§ **SUPPLIED RECORDS**

........

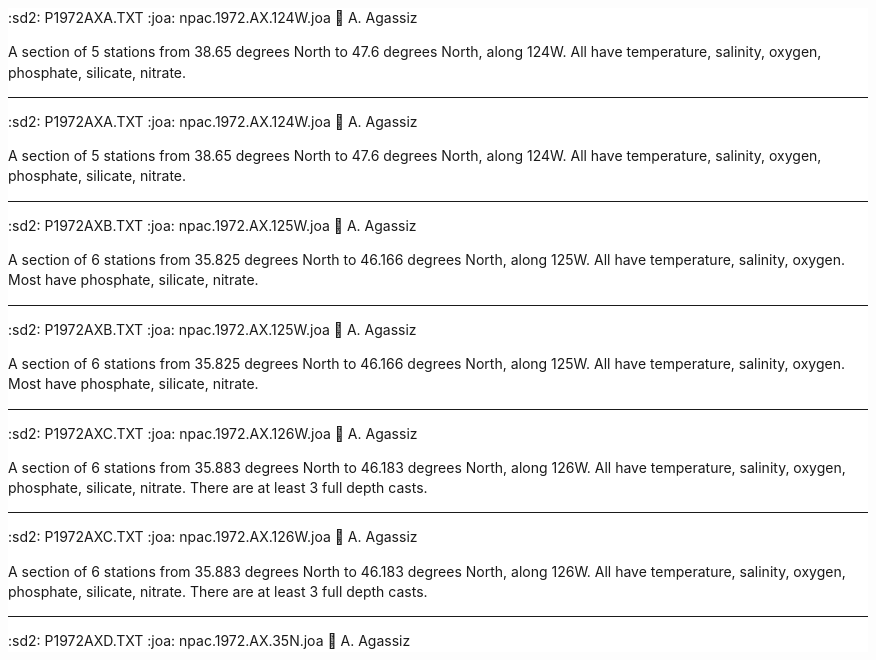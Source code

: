 :sd2: P1972AXA.TXT
:joa: npac.1972.AX.124W.joa
:ship: A. Agassiz

A section of 5 stations from 38.65 degrees North to 47.6 degrees North, along 124W. All have temperature, salinity, oxygen, phosphate, silicate, nitrate. 

---

:sd2: P1972AXA.TXT
:joa: npac.1972.AX.124W.joa
:ship: A. Agassiz

A section of 5 stations from 38.65 degrees North to 47.6 degrees North, along 124W. All have temperature, salinity, oxygen, phosphate, silicate, nitrate. 

---

:sd2: P1972AXB.TXT
:joa: npac.1972.AX.125W.joa
:ship: A. Agassiz

A section of 6 stations from 35.825 degrees North to 46.166 degrees North, along 125W. All have temperature, salinity, oxygen. Most have phosphate, silicate, nitrate. 

---

:sd2: P1972AXB.TXT
:joa: npac.1972.AX.125W.joa
:ship: A. Agassiz

A section of 6 stations from 35.825 degrees North to 46.166 degrees North, along 125W. All have temperature, salinity, oxygen. Most have phosphate, silicate, nitrate. 

---

:sd2: P1972AXC.TXT
:joa: npac.1972.AX.126W.joa
:ship: A. Agassiz

A section of 6 stations from 35.883 degrees North to 46.183 degrees North, along 126W. All have temperature, salinity, oxygen, phosphate, silicate, nitrate. There are at least 3 full depth casts. 

---

:sd2: P1972AXC.TXT
:joa: npac.1972.AX.126W.joa
:ship: A. Agassiz

A section of 6 stations from 35.883 degrees North to 46.183 degrees North, along 126W. All have temperature, salinity, oxygen, phosphate, silicate, nitrate. There are at least 3 full depth casts. 

---

:sd2: P1972AXD.TXT
:joa: npac.1972.AX.35N.joa
:ship: A. Agassiz
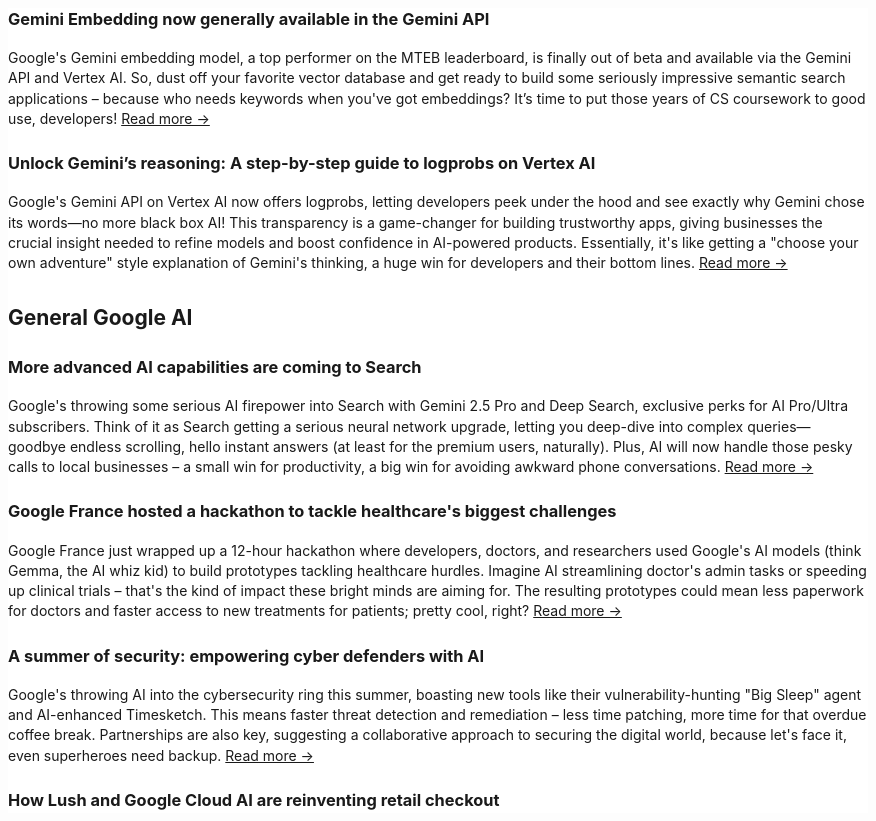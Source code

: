 ### Gemini Embedding now generally available in the Gemini API

Google's Gemini embedding model, a top performer on the MTEB leaderboard, is finally out of beta and available via the Gemini API and Vertex AI.  So, dust off your favorite vector database and get ready to build some seriously impressive semantic search applications –  because who needs keywords when you've got embeddings?  It’s time to put those years of CS coursework to good use, developers! [Read more →](https://developers.googleblog.com/en/gemini-embedding-available-gemini-api/)

### Unlock Gemini’s reasoning: A step-by-step guide to logprobs on Vertex AI

Google's Gemini API on Vertex AI now offers logprobs, letting developers peek under the hood and see exactly why Gemini chose its words—no more black box AI!  This transparency is a game-changer for building trustworthy apps,  giving businesses the crucial insight needed to refine models and boost confidence in AI-powered products.  Essentially, it's like getting a "choose your own adventure" style explanation of Gemini's thinking, a huge win for developers and their bottom lines. [Read more →](https://developers.googleblog.com/en/unlock-gemini-reasoning-with-logprobs-on-vertex-ai/)

## General Google AI

### More advanced AI capabilities are coming to Search

Google's throwing some serious AI firepower into Search with Gemini 2.5 Pro and Deep Search, exclusive perks for AI Pro/Ultra subscribers.  Think of it as Search getting a serious neural network upgrade, letting you deep-dive into complex queries—goodbye endless scrolling, hello instant answers (at least for the premium users, naturally).  Plus, AI will now handle those pesky calls to local businesses –  a small win for productivity, a big win for avoiding awkward phone conversations. [Read more →](https://blog.google/products/search/deep-search-business-calling-google-search/)

### Google France hosted a hackathon to tackle healthcare's biggest challenges

Google France just wrapped up a 12-hour hackathon where developers, doctors, and researchers used Google's AI models (think Gemma, the AI whiz kid) to build prototypes tackling healthcare hurdles.  Imagine AI streamlining doctor's admin tasks or speeding up clinical trials – that's the kind of impact these bright minds are aiming for.  The resulting prototypes could mean less paperwork for doctors and faster access to new treatments for patients; pretty cool, right? [Read more →](https://blog.google/technology/health/google-france-ai-healthcare-hackathon/)

### A summer of security: empowering cyber defenders with AI

Google's throwing AI into the cybersecurity ring this summer, boasting new tools like their vulnerability-hunting "Big Sleep" agent and AI-enhanced Timesketch.  This means faster threat detection and remediation – less time patching, more time for that overdue coffee break.  Partnerships are also key, suggesting a collaborative approach to securing the digital world, because let's face it, even superheroes need backup. [Read more →](https://blog.google/technology/safety-security/cybersecurity-updates-summer-2025/)

### How Lush and Google Cloud AI are reinventing retail checkout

........

Retype the records above, but only those lines that fall between the line containing "in the Gemini API" and the line containing "### Google France", with both of those lines included, exactly as written.

§ **TASK ANSWER**
: ### Gemini Embedding now generally available in the Gemini API

Google's Gemini embedding model, a top performer on the MTEB leaderboard, is finally out of beta and available via the Gemini API and Vertex AI.  So, dust off your favorite vector database and get ready to build some seriously impressive semantic search applications –  because who needs keywords when you've got embeddings?  It’s time to put those years of CS coursework to good use, developers! [Read more →](https://developers.googleblog.com/en/gemini-embedding-available-gemini-api/)

### Unlock Gemini’s reasoning: A step-by-step guide to logprobs on Vertex AI

Google's Gemini API on Vertex AI now offers logprobs, letting developers peek under the hood and see exactly why Gemini chose its words—no more black box AI!  This transparency is a game-changer for building trustworthy apps,  giving businesses the crucial insight needed to refine models and boost confidence in AI-powered products.  Essentially, it's like getting a "choose your own adventure" style explanation of Gemini's thinking, a huge win for developers and their bottom lines. [Read more →](https://developers.googleblog.com/en/unlock-gemini-reasoning-with-logprobs-on-vertex-ai/)

## General Google AI

### More advanced AI capabilities are coming to Search

Google's throwing some serious AI firepower into Search with Gemini 2.5 Pro and Deep Search, exclusive perks for AI Pro/Ultra subscribers.  Think of it as Search getting a serious neural network upgrade, letting you deep-dive into complex queries—goodbye endless scrolling, hello instant answers (at least for the premium users, naturally).  Plus, AI will now handle those pesky calls to local businesses –  a small win for productivity, a big win for avoiding awkward phone conversations. [Read more →](https://blog.google/products/search/deep-search-business-calling-google-search/)

### Google France hosted a hackathon to tackle healthcare's biggest challenges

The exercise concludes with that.